§ What needs to be done
Everything from the line with "be polynomial time.\\" through the final line below should be copied out exactly, and nothing else should appear.

§ Supplied records
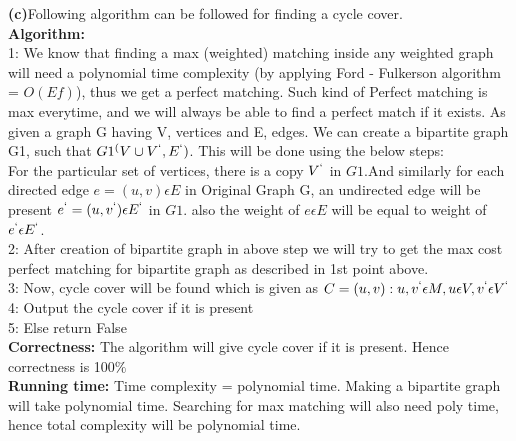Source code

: \documentclass[11pt]{article}
\renewcommand\part[1]{\vspace{.10in}\textbf{(#1)}}
\newcommand\algorithm{\vspace{.10in}\textbf{Algorithm: }}
\newcommand\correctness{\vspace{.10in}\textbf{Correctness: }}
\newcommand\runtime{\vspace{.10in}\textbf{Running time: }}
\begin{document}
\part{c}Following algorithm can be followed for finding a cycle cover.\\
\algorithm 
\\1: We know that finding a max (weighted) matching inside any weighted graph will need a polynomial time complexity (by applying Ford - Fulkerson algorithm = $O(Ef)$), thus we get a perfect matching. Such kind of Perfect matching is max everytime, and we will always be able to find a perfect match if it exists. As given a graph G having V, vertices and E, edges. We can create a bipartite graph G1, such that $G1^(V \cup V^`,E^`)$. This will be done using the below steps:\\
For the particular set of vertices, there is a copy $V^`$ in $G1$.And similarly for each directed edge $e=(u,v) \epsilon E $ in Original Graph G, an undirected edge will be present $e^` = (u,v^`) \epsilon E^`$ in $G1$. also the weight of  $e \epsilon E$ will be equal to weight of $e^` \epsilon E^`$.\\
2: After creation of bipartite graph in above step we will try to get the max cost perfect matching for bipartite graph as described in 1st point above.\\
3: Now, cycle cover will be found which is given as $C = {(u,v):{u,v^`} \epsilon M,u \epsilon V, v^` \epsilon V^`}$\\
4: Output the cycle cover if it is present\\
5: Else return False\\
\correctness The algorithm will give cycle cover if it is present. Hence correctness is 100$\%$\\
\runtime Time complexity = polynomial time. Making a bipartite graph will take polynomial time. Searching for max matching will also need poly time, hence total complexity will be polynomial time.\\  
\end{document}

§ Result below
\runtime Time complexity = polynomial time. Making a bipartite graph will take polynomial time. Searching for max matching will also need poly time, hence total complexity will be polynomial time.\\  
\end{document}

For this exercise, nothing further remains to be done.